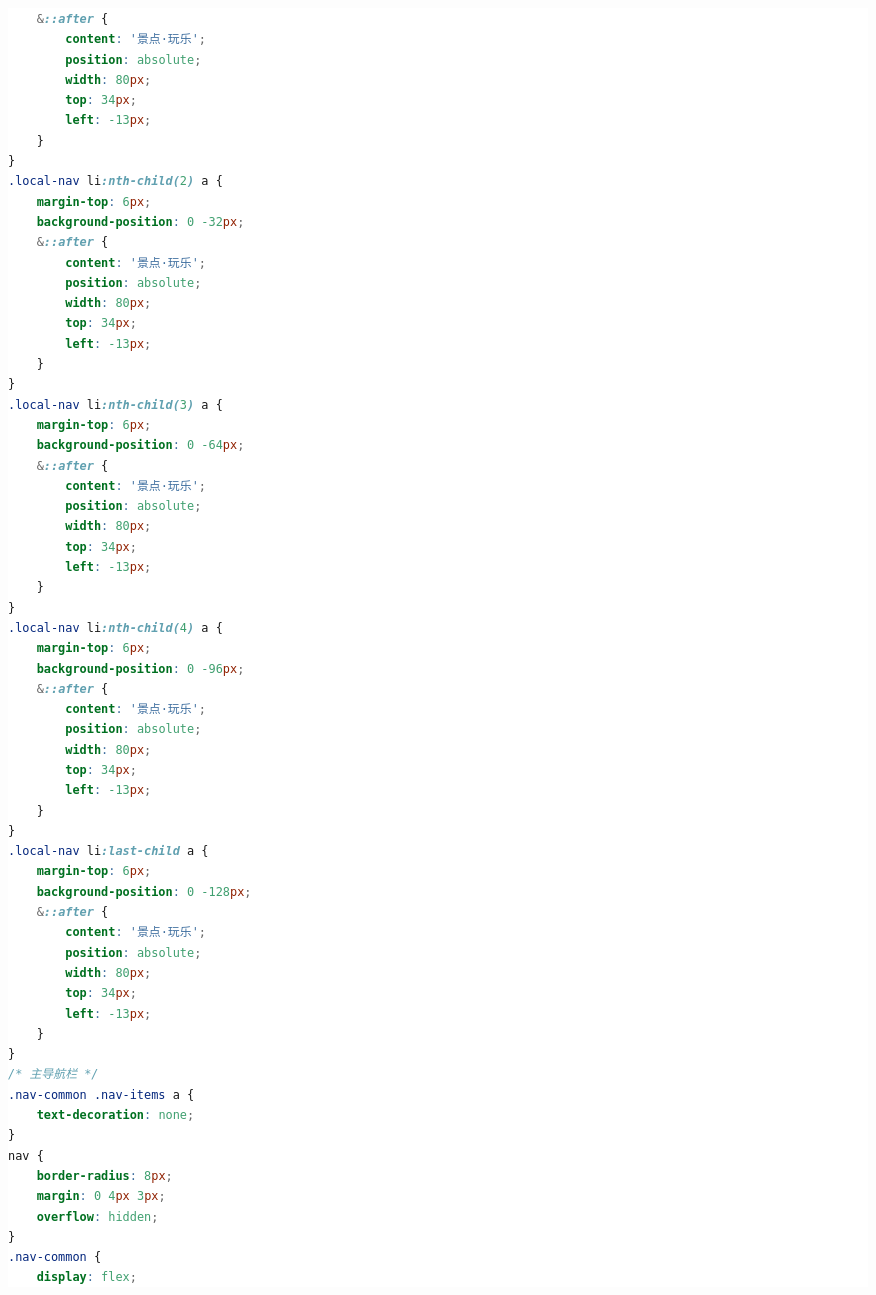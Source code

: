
 ```css
    &::after {
        content: '景点·玩乐';
        position: absolute;
        width: 80px;
        top: 34px;
        left: -13px;
    }
}
.local-nav li:nth-child(2) a {
    margin-top: 6px;
    background-position: 0 -32px;
    &::after {
        content: '景点·玩乐';
        position: absolute;
        width: 80px;
        top: 34px;
        left: -13px;
    }
}
.local-nav li:nth-child(3) a {
    margin-top: 6px;
    background-position: 0 -64px;
    &::after {
        content: '景点·玩乐';
        position: absolute;
        width: 80px;
        top: 34px;
        left: -13px;
    }
}
.local-nav li:nth-child(4) a {
    margin-top: 6px;
    background-position: 0 -96px;
    &::after {
        content: '景点·玩乐';
        position: absolute;
        width: 80px;
        top: 34px;
        left: -13px;
    }
}
.local-nav li:last-child a {
    margin-top: 6px;
    background-position: 0 -128px;
    &::after {
        content: '景点·玩乐';
        position: absolute;
        width: 80px;
        top: 34px;
        left: -13px;
    }
}
/* 主导航栏 */
.nav-common .nav-items a {
    text-decoration: none;
}
nav {
    border-radius: 8px;
    margin: 0 4px 3px;
    overflow: hidden;
}
.nav-common {
    display: flex;
```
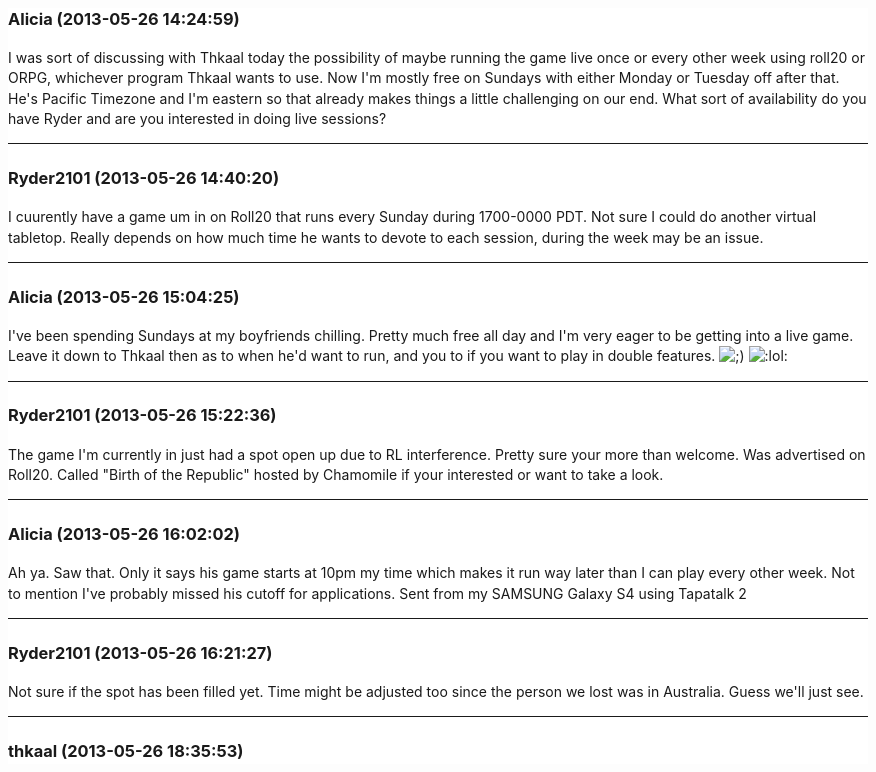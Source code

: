 
### **Alicia** (2013-05-26 14:24:59)

I was sort of discussing with Thkaal today the possibility of maybe running the game live once or every other week using roll20 or ORPG, whichever program Thkaal wants to use.
Now I'm mostly free on Sundays with either Monday or Tuesday off after that. He's Pacific Timezone and I'm eastern so that already makes things a little challenging on our end. What sort of availability do you have Ryder and are you interested in doing live sessions?

---

### **Ryder2101** (2013-05-26 14:40:20)

I cuurently have a game um in on Roll20 that runs every Sunday during 1700-0000 PDT. Not sure I could do another virtual tabletop. Really depends on how much time he wants to devote to each session, during the week may be an issue.

---

### **Alicia** (2013-05-26 15:04:25)

I've been spending Sundays at my boyfriends chilling. Pretty much free all day and I'm very eager to be getting into a live game. Leave it down to Thkaal then as to when he'd want to run, and you to if you want to play in double features. ![;)](https://i.ibb.co/GfkGswQC/icon-e-wink.gif) ![:lol:](https://i.ibb.co/4wBjw6T4/icon-lol.gif)

---

### **Ryder2101** (2013-05-26 15:22:36)

The game I'm currently in just had a spot open up due to RL interference. Pretty sure your more than welcome. Was advertised on Roll20.
Called "Birth of the Republic" hosted by Chamomile if your interested or want to take a look.

---

### **Alicia** (2013-05-26 16:02:02)

Ah ya. Saw that. Only it says his game starts at 10pm my time which makes it run way later than I can play every other week.
Not to mention I've probably missed his cutoff for applications.
Sent from my SAMSUNG Galaxy S4 using Tapatalk 2

---

### **Ryder2101** (2013-05-26 16:21:27)

Not sure if the spot has been filled yet. Time might be adjusted too since the person we lost was in Australia.
Guess we'll just see.

---

### **thkaal** (2013-05-26 18:35:53)
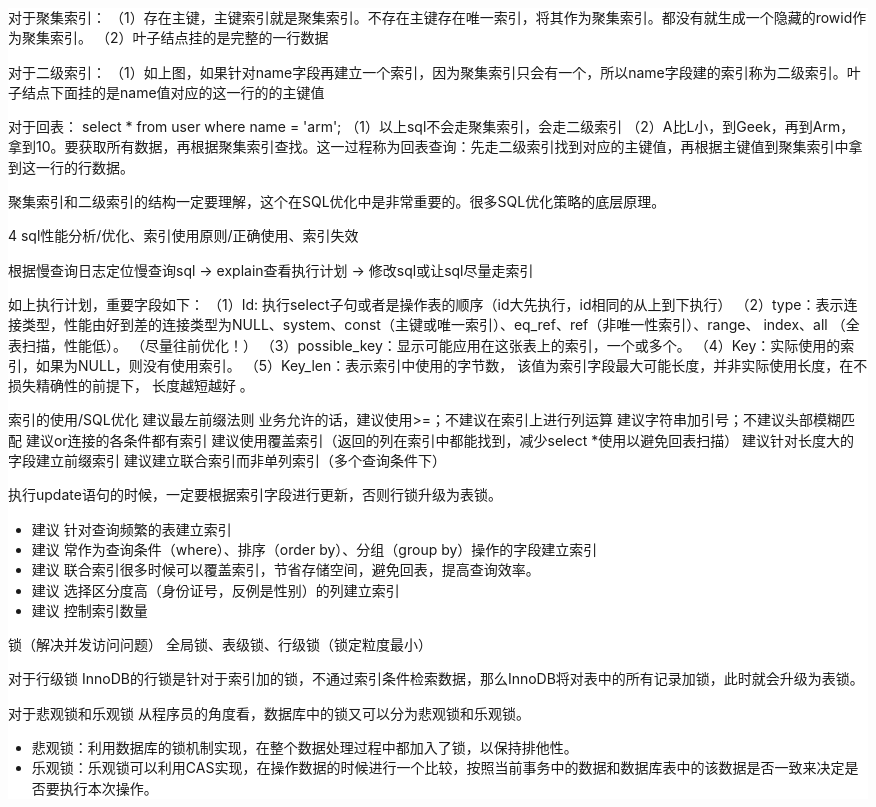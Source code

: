 对于聚集索引：
（1）存在主键，主键索引就是聚集索引。不存在主键存在唯一索引，将其作为聚集索引。都没有就生成一个隐藏的rowid作为聚集索引。
（2）叶子结点挂的是完整的一行数据


对于二级索引：
（1）如上图，如果针对name字段再建立一个索引，因为聚集索引只会有一个，所以name字段建的索引称为二级索引。叶子结点下面挂的是name值对应的这一行的的主键值

对于回表：
select * from user where name = 'arm';
（1）以上sql不会走聚集索引，会走二级索引
（2）A比L小，到Geek，再到Arm，拿到10。要获取所有数据，再根据聚集索引查找。这一过程称为回表查询：先走二级索引找到对应的主键值，再根据主键值到聚集索引中拿到这一行的行数据。

聚集索引和二级索引的结构一定要理解，这个在SQL优化中是非常重要的。很多SQL优化策略的底层原理。

4 sql性能分析/优化、索引使用原则/正确使用、索引失效

根据慢查询日志定位慢查询sql -> explain查看执行计划 -> 修改sql或让sql尽量走索引

如上执行计划，重要字段如下：
（1）Id: 执行select子句或者是操作表的顺序（id大先执行，id相同的从上到下执行）
（2）type：表示连接类型，性能由好到差的连接类型为NULL、system、const（主键或唯一索引）、eq_ref、ref（非唯一性索引）、range、 index、all （全表扫描，性能低）。 （尽量往前优化！）
（3）possible_key：显示可能应用在这张表上的索引，一个或多个。
（4）Key：实际使用的索引，如果为NULL，则没有使用索引。
（5）Key_len：表示索引中使用的字节数， 该值为索引字段最大可能长度，并非实际使用长度，在不损失精确性的前提下， 长度越短越好 。


索引的使用/SQL优化
建议最左前缀法则
业务允许的话，建议使用>=；不建议在索引上进行列运算
建议字符串加引号；不建议头部模糊匹配
建议or连接的各条件都有索引
建议使用覆盖索引（返回的列在索引中都能找到，减少select *使用以避免回表扫描）
建议针对长度大的字段建立前缀索引
建议建立联合索引而非单列索引（多个查询条件下）

执行update语句的时候，一定要根据索引字段进行更新，否则行锁升级为表锁。


- 建议  针对查询频繁的表建立索引
- 建议  常作为查询条件（where）、排序（order by）、分组（group by）操作的字段建立索引
- 建议  联合索引很多时候可以覆盖索引，节省存储空间，避免回表，提高查询效率。
- 建议  选择区分度高（身份证号，反例是性别）的列建立索引
- 建议  控制索引数量



锁（解决并发访问问题）
全局锁、表级锁、行级锁（锁定粒度最小）

对于行级锁
InnoDB的行锁是针对于索引加的锁，不通过索引条件检索数据，那么InnoDB将对表中的所有记录加锁，此时就会升级为表锁。





对于悲观锁和乐观锁
从程序员的角度看，数据库中的锁又可以分为悲观锁和乐观锁。
- 悲观锁：利用数据库的锁机制实现，在整个数据处理过程中都加入了锁，以保持排他性。
- 乐观锁：乐观锁可以利用CAS实现，在操作数据的时候进行一个比较，按照当前事务中的数据和数据库表中的该数据是否一致来决定是否要执行本次操作。
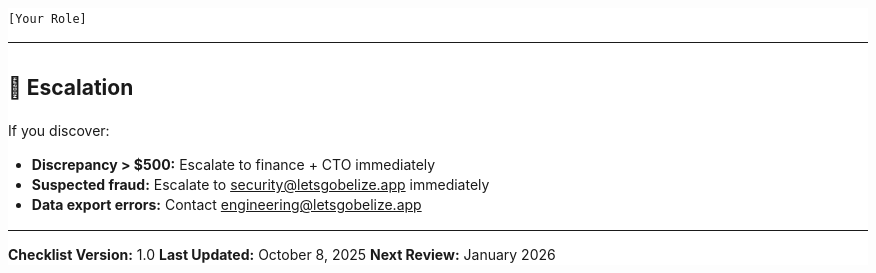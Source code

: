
 ```
[Your Role]
```

---

## 🚨 **Escalation**

If you discover:
- **Discrepancy > $500:** Escalate to finance + CTO immediately
- **Suspected fraud:** Escalate to security@letsgobelize.app immediately
- **Data export errors:** Contact engineering@letsgobelize.app

---

**Checklist Version:** 1.0
**Last Updated:** October 8, 2025
**Next Review:** January 2026
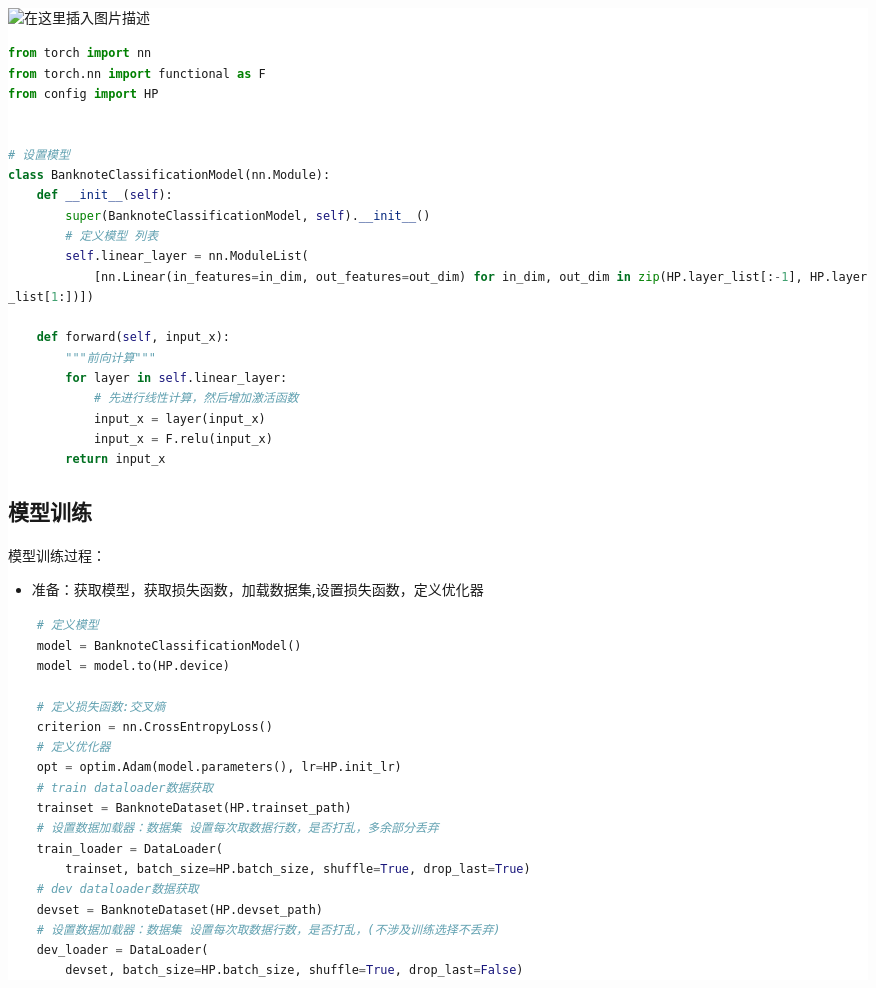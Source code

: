 ![在这里插入图片描述](https://p3-juejin.byteimg.com/tos-cn-i-k3u1fbpfcp/b76589eb0bb14232b60262770058d5c6~tplv-k3u1fbpfcp-zoom-1.image)

> 

```python
from torch import nn
from torch.nn import functional as F
from config import HP


# 设置模型
class BanknoteClassificationModel(nn.Module):
    def __init__(self):
        super(BanknoteClassificationModel, self).__init__()
        # 定义模型 列表
        self.linear_layer = nn.ModuleList(
            [nn.Linear(in_features=in_dim, out_features=out_dim) for in_dim, out_dim in zip(HP.layer_list[:-1], HP.layer_list[1:])])

    def forward(self, input_x):
        """前向计算"""
        for layer in self.linear_layer:
            # 先进行线性计算，然后增加激活函数
            input_x = layer(input_x)
            input_x = F.relu(input_x)
        return input_x

```

## 模型训练

模型训练过程：

* 准备：获取模型，获取损失函数，加载数据集,设置损失函数，定义优化器

```python
    # 定义模型
    model = BanknoteClassificationModel()
    model = model.to(HP.device)

    # 定义损失函数:交叉熵
    criterion = nn.CrossEntropyLoss()
    # 定义优化器
    opt = optim.Adam(model.parameters(), lr=HP.init_lr)
    # train dataloader数据获取
    trainset = BanknoteDataset(HP.trainset_path)
    # 设置数据加载器：数据集 设置每次取数据行数，是否打乱，多余部分丢弃
    train_loader = DataLoader(
        trainset, batch_size=HP.batch_size, shuffle=True, drop_last=True)
    # dev dataloader数据获取
    devset = BanknoteDataset(HP.devset_path)
    # 设置数据加载器：数据集 设置每次取数据行数，是否打乱，(不涉及训练选择不丢弃)
    dev_loader = DataLoader(
        devset, batch_size=HP.batch_size, shuffle=True, drop_last=False)
```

◆ Task goal
Across the material, report every line that has the word "from".

◆ Solution for this exercise
Sent from my SAMSUNG Galaxy S4 using Tapatalk 2
select * from user where name = 'arm';
from torch import nn
from torch.nn import functional as F
from config import HP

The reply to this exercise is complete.